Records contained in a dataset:
-- Opening Marker --
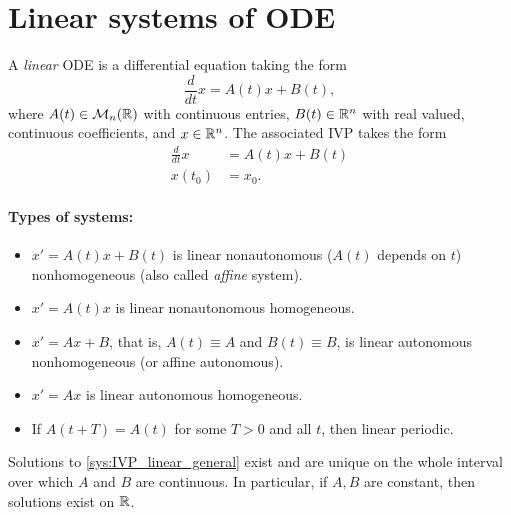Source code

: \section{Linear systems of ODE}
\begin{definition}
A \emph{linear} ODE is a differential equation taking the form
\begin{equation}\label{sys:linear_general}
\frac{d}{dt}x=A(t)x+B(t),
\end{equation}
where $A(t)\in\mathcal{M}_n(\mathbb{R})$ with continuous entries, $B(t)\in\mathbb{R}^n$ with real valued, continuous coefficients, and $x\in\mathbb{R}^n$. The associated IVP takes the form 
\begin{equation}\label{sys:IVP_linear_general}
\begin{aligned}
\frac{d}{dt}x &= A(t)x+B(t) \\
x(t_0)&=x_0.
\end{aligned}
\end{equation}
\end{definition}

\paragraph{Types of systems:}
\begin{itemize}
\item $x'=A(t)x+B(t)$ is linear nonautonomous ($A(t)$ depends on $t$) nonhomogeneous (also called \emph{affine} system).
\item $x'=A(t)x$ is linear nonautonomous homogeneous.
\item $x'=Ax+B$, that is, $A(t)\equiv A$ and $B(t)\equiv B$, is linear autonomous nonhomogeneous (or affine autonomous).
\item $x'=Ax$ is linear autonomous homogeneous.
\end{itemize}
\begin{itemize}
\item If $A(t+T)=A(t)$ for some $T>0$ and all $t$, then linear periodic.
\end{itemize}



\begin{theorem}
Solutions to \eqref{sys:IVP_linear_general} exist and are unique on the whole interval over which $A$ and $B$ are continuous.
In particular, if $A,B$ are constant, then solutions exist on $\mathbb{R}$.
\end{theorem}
-- Closing Marker --
-- Opening Marker --
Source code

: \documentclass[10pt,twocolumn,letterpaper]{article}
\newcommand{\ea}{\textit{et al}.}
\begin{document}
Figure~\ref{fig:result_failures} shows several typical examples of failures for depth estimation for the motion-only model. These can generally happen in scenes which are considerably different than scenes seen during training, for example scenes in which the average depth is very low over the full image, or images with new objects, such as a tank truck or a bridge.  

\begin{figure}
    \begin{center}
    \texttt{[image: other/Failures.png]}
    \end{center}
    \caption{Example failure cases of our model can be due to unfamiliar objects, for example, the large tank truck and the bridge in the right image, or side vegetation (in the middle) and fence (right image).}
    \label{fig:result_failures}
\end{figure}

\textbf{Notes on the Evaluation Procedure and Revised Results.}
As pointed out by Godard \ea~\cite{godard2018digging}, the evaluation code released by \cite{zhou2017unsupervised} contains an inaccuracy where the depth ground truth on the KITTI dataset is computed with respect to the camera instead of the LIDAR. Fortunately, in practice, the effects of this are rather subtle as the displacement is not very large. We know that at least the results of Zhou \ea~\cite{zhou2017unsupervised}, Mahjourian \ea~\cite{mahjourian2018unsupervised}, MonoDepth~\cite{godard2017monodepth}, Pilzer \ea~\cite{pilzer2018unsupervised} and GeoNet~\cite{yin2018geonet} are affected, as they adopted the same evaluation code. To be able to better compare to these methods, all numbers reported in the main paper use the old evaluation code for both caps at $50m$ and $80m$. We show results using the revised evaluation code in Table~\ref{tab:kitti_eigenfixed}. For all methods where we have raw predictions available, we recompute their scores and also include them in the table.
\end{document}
-- Closing Marker --
-- Opening Marker --
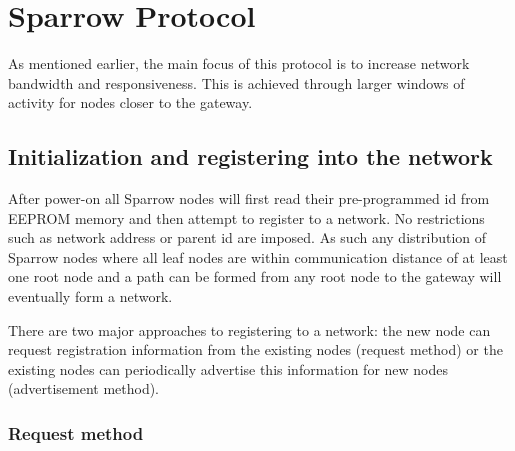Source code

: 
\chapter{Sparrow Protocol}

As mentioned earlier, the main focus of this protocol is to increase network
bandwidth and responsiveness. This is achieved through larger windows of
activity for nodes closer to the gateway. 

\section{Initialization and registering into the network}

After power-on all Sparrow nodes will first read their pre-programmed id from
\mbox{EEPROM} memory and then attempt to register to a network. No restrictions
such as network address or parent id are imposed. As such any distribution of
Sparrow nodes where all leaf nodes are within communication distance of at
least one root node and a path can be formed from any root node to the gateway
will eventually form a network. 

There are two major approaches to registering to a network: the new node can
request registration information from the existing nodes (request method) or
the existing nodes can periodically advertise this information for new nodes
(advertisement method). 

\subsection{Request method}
-- Closing Marker --
Exercise prompt: Find the string "bridge" in the records, then copy each line where it occurs.

Response area:
Figure~\ref{fig:result_failures} shows several typical examples of failures for depth estimation for the motion-only model. These can generally happen in scenes which are considerably different than scenes seen during training, for example scenes in which the average depth is very low over the full image, or images with new objects, such as a tank truck or a bridge.  
    \caption{Example failure cases of our model can be due to unfamiliar objects, for example, the large tank truck and the bridge in the right image, or side vegetation (in the middle) and fence (right image).}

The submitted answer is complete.